- PROVIDED MATERIAL:
..............................

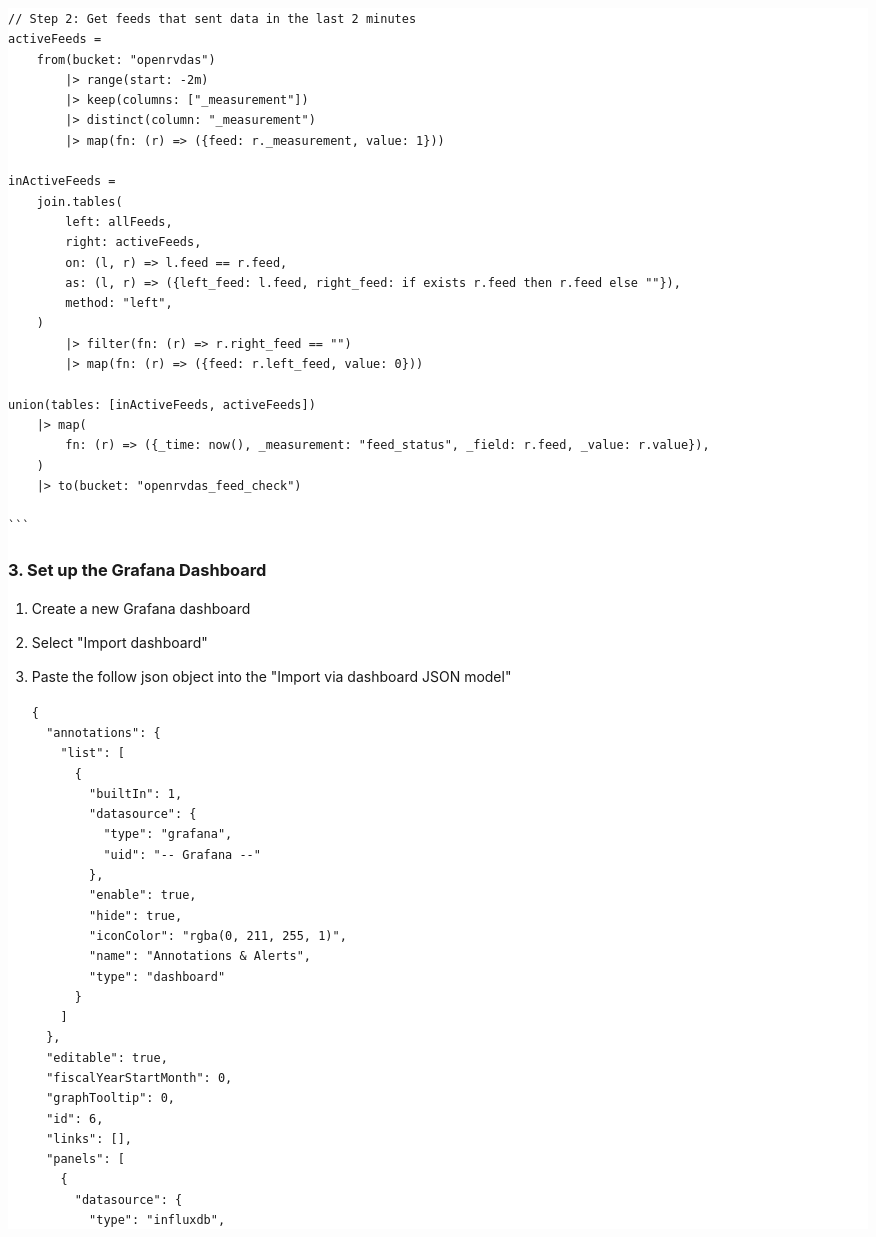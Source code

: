     // Step 2: Get feeds that sent data in the last 2 minutes
    activeFeeds =
        from(bucket: "openrvdas")
            |> range(start: -2m)
            |> keep(columns: ["_measurement"])
            |> distinct(column: "_measurement")
            |> map(fn: (r) => ({feed: r._measurement, value: 1}))
    
    inActiveFeeds =
        join.tables(
            left: allFeeds,
            right: activeFeeds,
            on: (l, r) => l.feed == r.feed,
            as: (l, r) => ({left_feed: l.feed, right_feed: if exists r.feed then r.feed else ""}),
            method: "left",
        )
            |> filter(fn: (r) => r.right_feed == "")
            |> map(fn: (r) => ({feed: r.left_feed, value: 0}))
    
    union(tables: [inActiveFeeds, activeFeeds])
        |> map(
            fn: (r) => ({_time: now(), _measurement: "feed_status", _field: r.feed, _value: r.value}),
        )
        |> to(bucket: "openrvdas_feed_check")
    
    ```

### 3. Set up the Grafana Dashboard

1. Create a new Grafana dashboard
2. Select "Import dashboard"
3. Paste the follow json object into the "Import via dashboard JSON model"
    
    ```
    {
      "annotations": {
        "list": [
          {
            "builtIn": 1,
            "datasource": {
              "type": "grafana",
              "uid": "-- Grafana --"
            },
            "enable": true,
            "hide": true,
            "iconColor": "rgba(0, 211, 255, 1)",
            "name": "Annotations & Alerts",
            "type": "dashboard"
          }
        ]
      },
      "editable": true,
      "fiscalYearStartMonth": 0,
      "graphTooltip": 0,
      "id": 6,
      "links": [],
      "panels": [
        {
          "datasource": {
            "type": "influxdb",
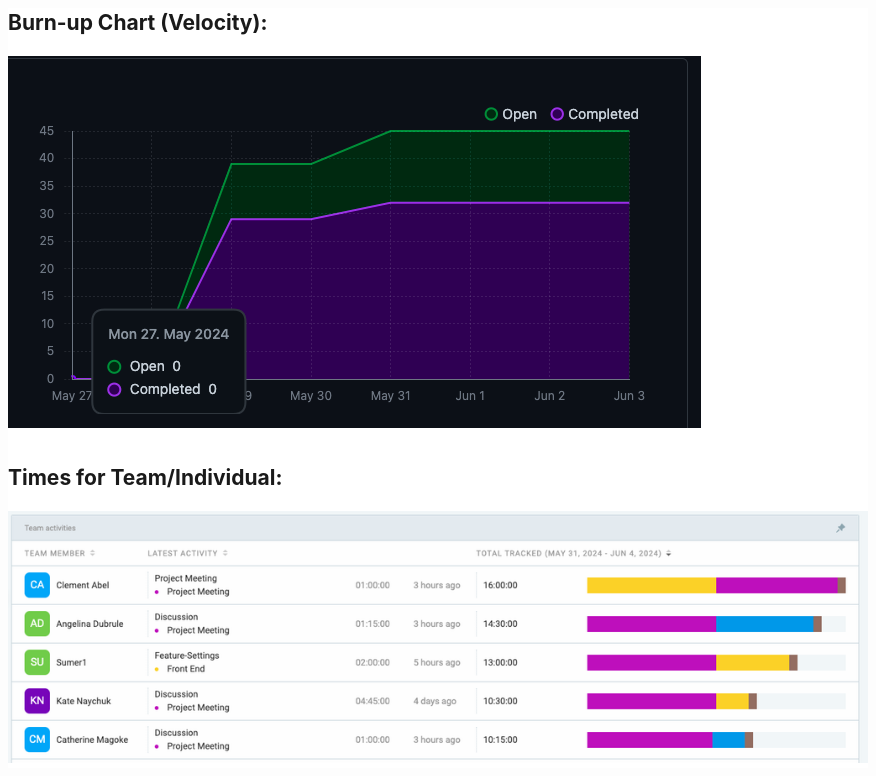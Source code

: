 ## Burn-up Chart (Velocity):

![docs/weekly logs/Burn Up Charts/[Burn Up Chart Image]](https://github.com/UBCO-COSC499-Summer-2024/team-4-capstone-team-4/blob/update-teamlogs/docs/weekly%20logs/burnup/2.png)

## Times for Team/Individual:

![everyone's hours](https://github.com/UBCO-COSC499-Summer-2024/team-4-capstone-team-4/blob/update-teamlogs/docs/weekly%20logs/clockify/hours-4.png)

..............................

- PROBLEM DETAILS:
Type the entries again verbatim. Any pictures should be skipped.

- THE COMPLETED TASK:
Source code

:     // Step 2: Get feeds that sent data in the last 2 minutes
    activeFeeds =
        from(bucket: "openrvdas")
            |> range(start: -2m)
            |> keep(columns: ["_measurement"])
            |> distinct(column: "_measurement")
            |> map(fn: (r) => ({feed: r._measurement, value: 1}))
    
    inActiveFeeds =
        join.tables(
            left: allFeeds,
            right: activeFeeds,
            on: (l, r) => l.feed == r.feed,
            as: (l, r) => ({left_feed: l.feed, right_feed: if exists r.feed then r.feed else ""}),
            method: "left",
        )
            |> filter(fn: (r) => r.right_feed == "")
            |> map(fn: (r) => ({feed: r.left_feed, value: 0}))
    
    union(tables: [inActiveFeeds, activeFeeds])
        |> map(
            fn: (r) => ({_time: now(), _measurement: "feed_status", _field: r.feed, _value: r.value}),
        )
        |> to(bucket: "openrvdas_feed_check")
    
    ```

### 3. Set up the Grafana Dashboard

1. Create a new Grafana dashboard
2. Select "Import dashboard"
3. Paste the follow json object into the "Import via dashboard JSON model"
    
    ```
    {
      "annotations": {
        "list": [
          {
            "builtIn": 1,
            "datasource": {
              "type": "grafana",
              "uid": "-- Grafana --"
            },
            "enable": true,
            "hide": true,
            "iconColor": "rgba(0, 211, 255, 1)",
            "name": "Annotations & Alerts",
            "type": "dashboard"
          }
        ]
      },
      "editable": true,
      "fiscalYearStartMonth": 0,
      "graphTooltip": 0,
      "id": 6,
      "links": [],
      "panels": [
        {
          "datasource": {
            "type": "influxdb",
Source code

: ## Burn-up Chart (Velocity):

![docs/weekly logs/Burn Up Charts/[Burn Up Chart Image]](https://github.com/UBCO-COSC499-Summer-2024/team-4-capstone-team-4/blob/update-teamlogs/docs/weekly%20logs/burnup/2.png)

## Times for Team/Individual:

![everyone's hours](https://github.com/UBCO-COSC499-Summer-2024/team-4-capstone-team-4/blob/update-teamlogs/docs/weekly%20logs/clockify/hours-4.png)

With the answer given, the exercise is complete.